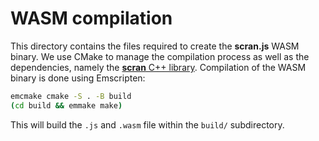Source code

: # WASM compilation

This directory contains the files required to create the **scran.js** WASM binary.
We use CMake to manage the compilation process as well as the dependencies, namely the [**scran** C++ library](https://github.com/LTLA/libscran).
Compilation of the WASM binary is done using Emscripten:

```sh
emcmake cmake -S . -B build
(cd build && emmake make)
```

This will build the `.js` and `.wasm` file within the `build/` subdirectory.
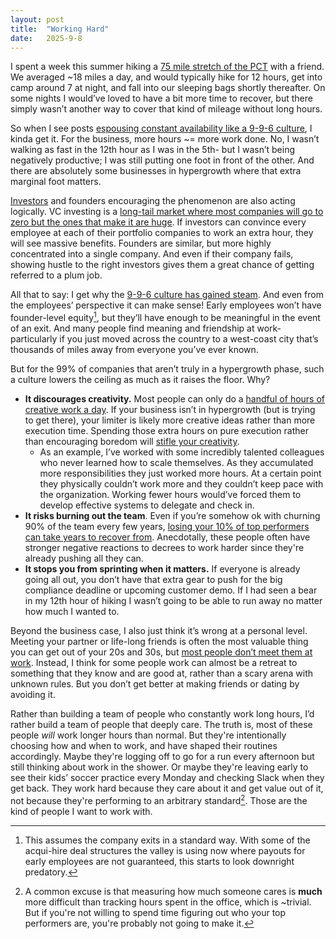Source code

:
 ```yaml
---
layout: post
title:  "Working Hard"
date:   2025-9-8
---
```

I spent a week this summer hiking a [75 mile stretch of the PCT](https://www.wta.org/go-hiking/hikes/pacific-crest-trail-section-j-snoqualmie-pass-to-stevens-pass-east) with a friend. We averaged \~18 miles a day, and would typically hike for 12 hours, get into camp around 7 at night, and fall into our sleeping bags shortly thereafter. On some nights I would’ve loved to have a bit more time to recover, but there simply wasn’t another way to cover that kind of mileage without long hours.

So when I see posts [espousing constant availability like a 9-9-6 culture](https://www.wired.com/story/silicon-valley-china-996-work-schedule/), I kinda get it. For the business, more hours \~= more work done. No, I wasn’t walking as fast in the 12th hour as I was in the 5th- but I wasn’t being negatively productive; I was still putting one foot in front of the other. And there are absolutely some businesses in hypergrowth where that extra marginal foot matters. 

[Investors](https://x.com/garrytan/status/1965124089875685532) and founders encouraging the phenomenon are also acting logically. VC investing is a [long-tail market where most companies will go to zero but the ones that make it are huge](https://www.linkedin.com/pulse/whaling-venture-capital-long-tale-long-tail-returns-nathan-sieminski-u9aic/). If investors can convince every employee at each of their portfolio companies to work an extra hour, they will see massive benefits. Founders are similar, but more highly concentrated into a single company. And even if their company fails, showing hustle to the right investors gives them a great chance of getting referred to a plum job.

All that to say: I get why the [9-9-6 culture has gained steam](https://ramp.com/velocity/san-francisco-tech-workers-996-schedule?utm_source=twitter). And even from the employees’ perspective it can make sense\! Early employees won’t have founder-level equity[^1], but they’ll have enough to be meaningful in the event of an exit. And many people find meaning and friendship at work- particularly if you just moved across the country to a west-coast city that’s thousands of miles away from everyone you’ve ever known. 

But for the 99% of companies that aren’t truly in a hypergrowth phase, such a culture lowers the ceiling as much as it raises the floor. Why?

- **It discourages creativity.** Most people can only do a [handful of hours of creative work a day](https://www.oliverburkeman.com/fourhours). If your business isn’t in hypergrowth (but is trying to get there), your limiter is likely more creative ideas rather than more execution time. Spending those extra hours on pure execution rather than encouraging boredom will [stifle your creativity](https://journals.aom.org/doi/10.5465/amd.2017.0033).  
  - As an example, I’ve worked with some incredibly talented colleagues who never learned how to scale themselves. As they accumulated more responsibilities they just worked more hours. At a certain point they physically couldn’t work more and they couldn’t keep pace with the organization. Working fewer hours would’ve forced them to develop effective systems to delegate and check in.  
- **It risks burning out the team**. Even if you’re somehow ok with churning 90% of the team every few years, [losing your 10% of top performers can take years to recover from](https://x.com/danluu/status/1477358578792951808). Anecdotally, these people often have stronger negative reactions to decrees to work harder since they're already pushing all they can.
- **It stops you from sprinting when it matters.** If everyone is already going all out, you don’t have that extra gear to push for the big compliance deadline or upcoming customer demo. If I had seen a bear in my 12th hour of hiking I wasn’t going to be able to run away no matter how much I wanted to. 

Beyond the business case, I also just think it’s wrong at a personal level. Meeting your partner or life-long friends is often the most valuable thing you can get out of your 20s and 30s, but [most people don’t meet them at work](https://www.smithsonianmag.com/arts-culture/new-insights-how-american-couples-meet-180973335/). Instead, I think for some people work can almost be a retreat to something that they know and are good at, rather than a scary arena with unknown rules. But you don’t get better at making friends or dating by avoiding it. 

Rather than building a team of people who constantly work long hours, I’d rather build a team of people that deeply care. The truth is, most of these people *will* work longer hours than normal. But they're intentionally choosing how and when to work, and have shaped their routines accordingly. Maybe they're logging off to go for a run every afternoon but still thinking about work in the shower. Or maybe they're leaving early to see their kids’ soccer practice every Monday and checking Slack when they get back. They work hard because they care about it and get value out of it, not because they're performing to an arbitrary standard[^2]. Those are the kind of people I want to work with.

[^1]:  This assumes the company exits in a standard way. With some of the acqui-hire deal structures the valley is using now where payouts for early employees are not guaranteed, this starts to look downright predatory.

[^2]: A common excuse is that measuring how much someone cares is **much** more difficult than tracking hours spent in the office, which is \~trivial. But if you're not willing to spend time figuring out who your top performers are, you're probably not going to make it.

**********

__Exercise requirements__.
Set down every record exactly, without the pictures.

__Answer space__.
Source code

: # WASM compilation

This directory contains the files required to create the **scran.js** WASM binary.
We use CMake to manage the compilation process as well as the dependencies, namely the [**scran** C++ library](https://github.com/LTLA/libscran).
Compilation of the WASM binary is done using Emscripten:

```sh
emcmake cmake -S . -B build
(cd build && emmake make)
```

This will build the `.js` and `.wasm` file within the `build/` subdirectory.
Source code

:
 ```yaml
---
layout: post
title:  "Working Hard"
date:   2025-9-8
---
```

I spent a week this summer hiking a [75 mile stretch of the PCT](https://www.wta.org/go-hiking/hikes/pacific-crest-trail-section-j-snoqualmie-pass-to-stevens-pass-east) with a friend. We averaged \~18 miles a day, and would typically hike for 12 hours, get into camp around 7 at night, and fall into our sleeping bags shortly thereafter. On some nights I would’ve loved to have a bit more time to recover, but there simply wasn’t another way to cover that kind of mileage without long hours.

So when I see posts [espousing constant availability like a 9-9-6 culture](https://www.wired.com/story/silicon-valley-china-996-work-schedule/), I kinda get it. For the business, more hours \~= more work done. No, I wasn’t walking as fast in the 12th hour as I was in the 5th- but I wasn’t being negatively productive; I was still putting one foot in front of the other. And there are absolutely some businesses in hypergrowth where that extra marginal foot matters. 

[Investors](https://x.com/garrytan/status/1965124089875685532) and founders encouraging the phenomenon are also acting logically. VC investing is a [long-tail market where most companies will go to zero but the ones that make it are huge](https://www.linkedin.com/pulse/whaling-venture-capital-long-tale-long-tail-returns-nathan-sieminski-u9aic/). If investors can convince every employee at each of their portfolio companies to work an extra hour, they will see massive benefits. Founders are similar, but more highly concentrated into a single company. And even if their company fails, showing hustle to the right investors gives them a great chance of getting referred to a plum job.

All that to say: I get why the [9-9-6 culture has gained steam](https://ramp.com/velocity/san-francisco-tech-workers-996-schedule?utm_source=twitter). And even from the employees’ perspective it can make sense\! Early employees won’t have founder-level equity[^1], but they’ll have enough to be meaningful in the event of an exit. And many people find meaning and friendship at work- particularly if you just moved across the country to a west-coast city that’s thousands of miles away from everyone you’ve ever known. 

But for the 99% of companies that aren’t truly in a hypergrowth phase, such a culture lowers the ceiling as much as it raises the floor. Why?

- **It discourages creativity.** Most people can only do a [handful of hours of creative work a day](https://www.oliverburkeman.com/fourhours). If your business isn’t in hypergrowth (but is trying to get there), your limiter is likely more creative ideas rather than more execution time. Spending those extra hours on pure execution rather than encouraging boredom will [stifle your creativity](https://journals.aom.org/doi/10.5465/amd.2017.0033).  
  - As an example, I’ve worked with some incredibly talented colleagues who never learned how to scale themselves. As they accumulated more responsibilities they just worked more hours. At a certain point they physically couldn’t work more and they couldn’t keep pace with the organization. Working fewer hours would’ve forced them to develop effective systems to delegate and check in.  
- **It risks burning out the team**. Even if you’re somehow ok with churning 90% of the team every few years, [losing your 10% of top performers can take years to recover from](https://x.com/danluu/status/1477358578792951808). Anecdotally, these people often have stronger negative reactions to decrees to work harder since they're already pushing all they can.
- **It stops you from sprinting when it matters.** If everyone is already going all out, you don’t have that extra gear to push for the big compliance deadline or upcoming customer demo. If I had seen a bear in my 12th hour of hiking I wasn’t going to be able to run away no matter how much I wanted to. 

Beyond the business case, I also just think it’s wrong at a personal level. Meeting your partner or life-long friends is often the most valuable thing you can get out of your 20s and 30s, but [most people don’t meet them at work](https://www.smithsonianmag.com/arts-culture/new-insights-how-american-couples-meet-180973335/). Instead, I think for some people work can almost be a retreat to something that they know and are good at, rather than a scary arena with unknown rules. But you don’t get better at making friends or dating by avoiding it. 

Rather than building a team of people who constantly work long hours, I’d rather build a team of people that deeply care. The truth is, most of these people *will* work longer hours than normal. But they're intentionally choosing how and when to work, and have shaped their routines accordingly. Maybe they're logging off to go for a run every afternoon but still thinking about work in the shower. Or maybe they're leaving early to see their kids’ soccer practice every Monday and checking Slack when they get back. They work hard because they care about it and get value out of it, not because they're performing to an arbitrary standard[^2]. Those are the kind of people I want to work with.

[^1]:  This assumes the company exits in a standard way. With some of the acqui-hire deal structures the valley is using now where payouts for early employees are not guaranteed, this starts to look downright predatory.

[^2]: A common excuse is that measuring how much someone cares is **much** more difficult than tracking hours spent in the office, which is \~trivial. But if you're not willing to spend time figuring out who your top performers are, you're probably not going to make it.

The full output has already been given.